Within weeks of its formation in 1982, the task force scored several spectacular successes. A string of seizures of large quantities of cocaine and marijuana prompted Colombian trafficking organisations to shift their smuggling routes to Mexico, where they partnered with criminal networks.
By 1988, the balloon effect had become obvious: The Mexican Defence Ministry reported it had discovered 4.8 tonnes of cocaine in a cave in Chihuahua near the U.S. border. It was then the world’s biggest seizure of the drug. Its Colombian origin was not in doubt — Mexico produced no cocaine of its own.
Now, two decades later, the U.S. State Department estimates that as much as 90 percent of the cocaine consumed in the United States comes through Mexico, which is also a major source of heroin, methamphetamine and marijuana. The State Department’s estimates speak volumes about the failure of policies that emphasised crop eradication, interdiction and punishment for drug users.
FARTHER AWAY THAN EVER
As a Latin American commission led by three former presidents (of Colombia, Mexico, and Brazil) put it recently: “Prohibitionist policies based on the eradication of production and on the disruption of drug flows as well as on the criminalization of consumption have not yielded the expected results. We are farther away than ever from the announced goal of eradicating drugs.”
If it were possible to seal the border, there would be no reason for Mexico’s drug mafias to wage war against each other. They are fighting for access to the main gateways into the U.S. In one border city alone, Ciudad Juarez, more than 1,000 people have been killed in the first two months of the year.
There has been growing criticism of the war on drugs, and not only from advocates of legalization who argue that drugs should be sold and regulated in the same way as alcohol and tobacco is now regulated.
On a visit to Mexico this week, Secretary of State Hillary Clinton said that “our insatiable demand for illegal drugs fuels the drug trade.” Though it was a statement of the obvious — the drug trade is driven by the laws of supply and demand — officials of previous administrations have not been nearly as blunt.

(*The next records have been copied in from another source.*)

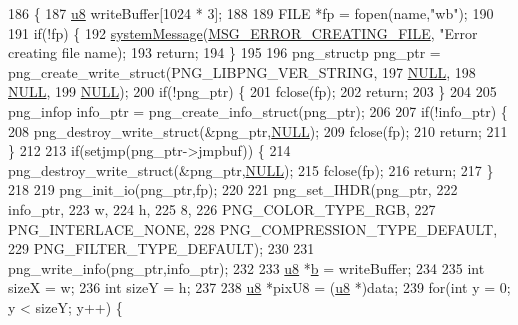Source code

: \begin{DoxyCode}
186 \{
187   \mbox{\hyperlink{_system_8h_aed742c436da53c1080638ce6ef7d13de}{u8}} writeBuffer[1024 * 3];
188   
189   FILE *fp = fopen(name,\textcolor{stringliteral}{"wb"});
190 
191   \textcolor{keywordflow}{if}(!fp) \{
192     \mbox{\hyperlink{system_8cpp_a747a9cb8e015a3d45cca636b5bd0fc69}{systemMessage}}(\mbox{\hyperlink{_n_l_s_8h_a165f1f2539e202f0a24e6e9583c63475}{MSG\_ERROR\_CREATING\_FILE}}, \textcolor{stringliteral}{"Error creating file %
      name);
193     \textcolor{keywordflow}{return};
194   \}
195   
196   png\_structp png\_ptr = png\_create\_write\_struct(PNG\_LIBPNG\_VER\_STRING,
197                                                 \mbox{\hyperlink{getopt1_8c_a070d2ce7b6bb7e5c05602aa8c308d0c4}{NULL}},
198                                                 \mbox{\hyperlink{getopt1_8c_a070d2ce7b6bb7e5c05602aa8c308d0c4}{NULL}},
199                                                 \mbox{\hyperlink{getopt1_8c_a070d2ce7b6bb7e5c05602aa8c308d0c4}{NULL}});
200   \textcolor{keywordflow}{if}(!png\_ptr) \{
201     fclose(fp);
202     \textcolor{keywordflow}{return};
203   \}
204 
205   png\_infop info\_ptr = png\_create\_info\_struct(png\_ptr);
206 
207   \textcolor{keywordflow}{if}(!info\_ptr) \{
208     png\_destroy\_write\_struct(&png\_ptr,\mbox{\hyperlink{getopt1_8c_a070d2ce7b6bb7e5c05602aa8c308d0c4}{NULL}});
209     fclose(fp);
210     \textcolor{keywordflow}{return};
211   \}
212 
213   \textcolor{keywordflow}{if}(setjmp(png\_ptr->jmpbuf)) \{
214     png\_destroy\_write\_struct(&png\_ptr,\mbox{\hyperlink{getopt1_8c_a070d2ce7b6bb7e5c05602aa8c308d0c4}{NULL}});
215     fclose(fp);
216     \textcolor{keywordflow}{return};
217   \}
218 
219   png\_init\_io(png\_ptr,fp);
220 
221   png\_set\_IHDR(png\_ptr,
222                info\_ptr,
223                w,
224                h,
225                8,
226                PNG\_COLOR\_TYPE\_RGB,
227                PNG\_INTERLACE\_NONE,
228                PNG\_COMPRESSION\_TYPE\_DEFAULT,
229                PNG\_FILTER\_TYPE\_DEFAULT);
230 
231   png\_write\_info(png\_ptr,info\_ptr);
232 
233   \mbox{\hyperlink{_system_8h_aed742c436da53c1080638ce6ef7d13de}{u8}} *\mbox{\hyperlink{expr-lex_8cpp_a91b64995742fd30063314f12340b4b5a}{b}} = writeBuffer;
234 
235   \textcolor{keywordtype}{int} sizeX = w;
236   \textcolor{keywordtype}{int} sizeY = h;
237 
238   \mbox{\hyperlink{_system_8h_aed742c436da53c1080638ce6ef7d13de}{u8}} *pixU8 = (\mbox{\hyperlink{_system_8h_aed742c436da53c1080638ce6ef7d13de}{u8}} *)data;
239   \textcolor{keywordflow}{for}(\textcolor{keywordtype}{int} y = 0; y < sizeY; y++) \{
}
\end{DoxyCode}
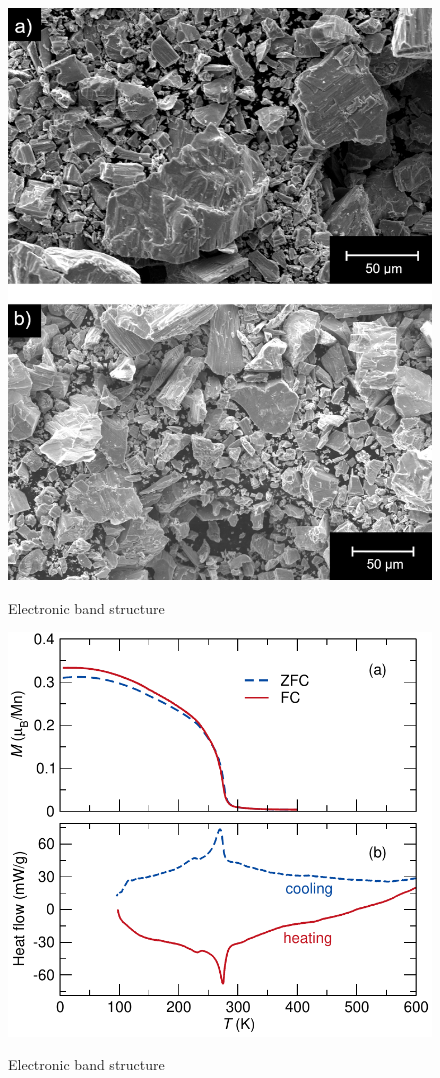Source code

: \documentclass[11pt,edeposit,draftthesis]{uiucthesis2020}
\begin{document}
\begin{mainmatter}
\begin{figure}
\centering\includegraphics[width=0.5\columnwidth]{figures/ch6/Mn3As2_SEM_image.png} \\
\caption{\label{fig:Mn3As2_SEM}
Electronic band structure
}
\end{figure}

\begin{figure}
\centering\includegraphics[width=\columnwidth]{figures/ch6/FC_ZFC_DSC_Mn3As2_cropped.pdf} \\
\caption{\label{fig:Mn3As2_FC_ZFC_DSC}
Electronic band structure
}
\end{figure}


\end{mainmatter}
\end{document}
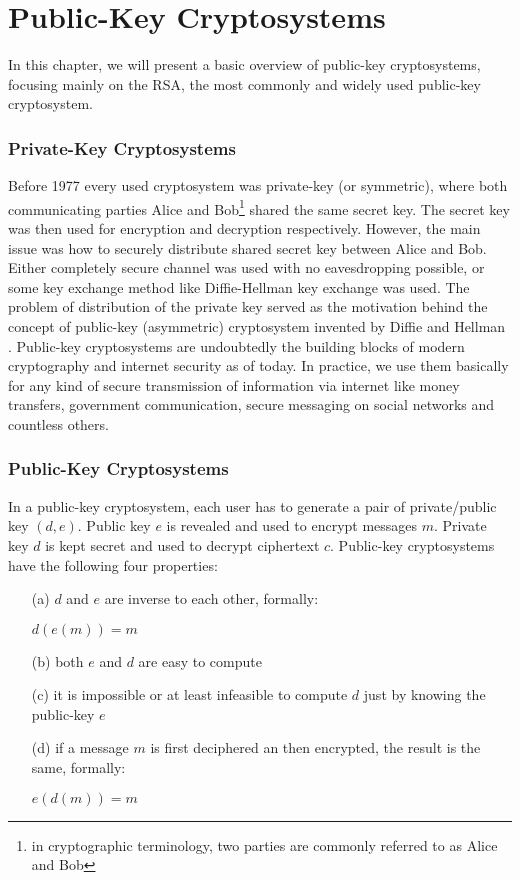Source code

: \chapter{Public-Key Cryptosystems}
\label{chapter-rsa}

In this chapter, we will present a basic overview of public-key cryptosystems, focusing mainly on the RSA, the most commonly and widely used public-key cryptosystem.

\subsection*{Private-Key Cryptosystems}

Before 1977 every used cryptosystem was private-key (or symmetric), where both communicating parties Alice and Bob\footnote{in cryptographic terminology, two parties are commonly referred to as Alice and Bob} shared the same secret key. The secret key was then used for encryption and decryption respectively. However, the main issue was how to securely distribute shared secret key between Alice and Bob. Either completely secure channel was used with no eavesdropping possible, or some key exchange method like Diffie-Hellman key exchange\cite{diffie_hellman} was used. The problem of distribution of the private key served as the motivation behind the concept of public-key (asymmetric) cryptosystem invented by Diffie and Hellman \cite{diffie_hellman}. Public-key cryptosystems are undoubtedly the building blocks of modern cryptography and internet security as of today. In practice, we use them basically for any kind of secure transmission of information via internet like money transfers, government communication, secure messaging on social networks and countless others.

\subsection*{Public-Key Cryptosystems}

In a public-key cryptosystem, each user has to generate a pair of private/public key $(d,e)$. Public key $e$ is revealed and used to encrypt messages $m$. Private key $d$ is kept secret and used to decrypt ciphertext $c$. Public-key cryptosystems have the following four properties:

\begin{itemize}

	\item[(a)] $d$ and $e$ are inverse to each other, formally:

$d(e(m)) = m$

	\item[(b)] both $e$ and $d$ are easy to compute

	\item[(c)] it is impossible or at least infeasible to compute $d$ just by knowing the public-key $e$

	\item[(d)] if a message $m$ is first deciphered an then encrypted, the result is the same, formally:
    
$e(d(m)) = m$

\end{itemize}

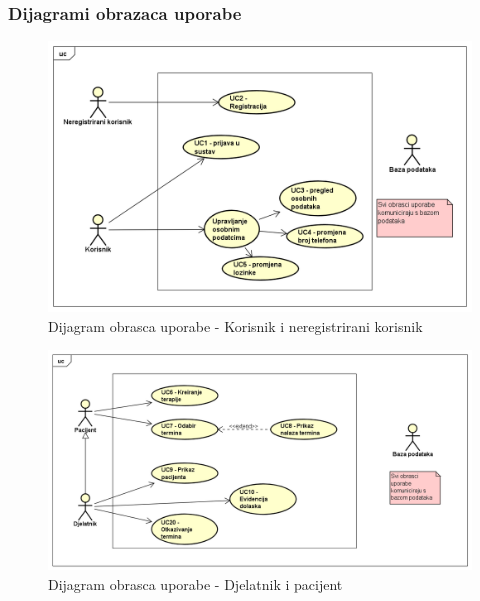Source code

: 				\subsubsection{Dijagrami obrazaca uporabe}
					
					\begin{figure}[H]
						\includegraphics[scale=0.6]{slike/dijagram_obrasca_uporabe1.PNG} %
						\centering
						\caption{Dijagram obrasca uporabe - Korisnik i neregistrirani korisnik}
						\label{fig:dijagram_UC1}
					\end{figure}
					
					\begin{figure}[H]
						\includegraphics[scale=0.45]{slike/dijagram_obrasca_uporabe2.PNG} %
						\centering
						\caption{Dijagram obrasca uporabe - Djelatnik i pacijent}
						\label{fig:dijagram_UC2}
					\end{figure}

Discussing the drug problem as a presidential candidate, Barack Obama he said he believed in “shifting the paradigm, shifting the model so that we can focus more on a public health approach.”
The public health approach, know as “harm reduction” in a global dispute over drug strategies, means treating drug addicts not as criminals who participate in an illegal market but as patients who deserve care in the public health system. Most of Europe favors harm reduction over filling the prisons with drug abusers, the standard procedure in the United States.
On any give day, about half a million people are behind bars in the United States for drug offences. Obama’s choice of drug czar, Seattle police chief Gil Kerlikowski, signals a new direction, at least in the drug war at home. Seattle has been on the forefront of drug reform developments, including a needle exchange program for addicts. And for Seattle police, marijuana arrests have been the lowest law enforcement priority.
The drug czar heads the White House Office of National Drug Control Policy, a 130-member group which sets anti-drug policy. “The success of our efforts to reduce the flow of drugs is largely dependent on our ability to reduce demand for them,” Kerlikowske said after his nomination.
Reducing demand for illicit drugs in the United States, the world’s largest market, is an ambitious goal. Earlier attempts have failed, including Nancy Reagan’s “Just Say No” campaign. A program still active called DARE — Drug Abuse Resistance Education — aimed at high school students is drawing mixed reviews.
But optimists point to the success of campaigns to discourage smoking by making it socially unacceptable. It took a long time. But it worked.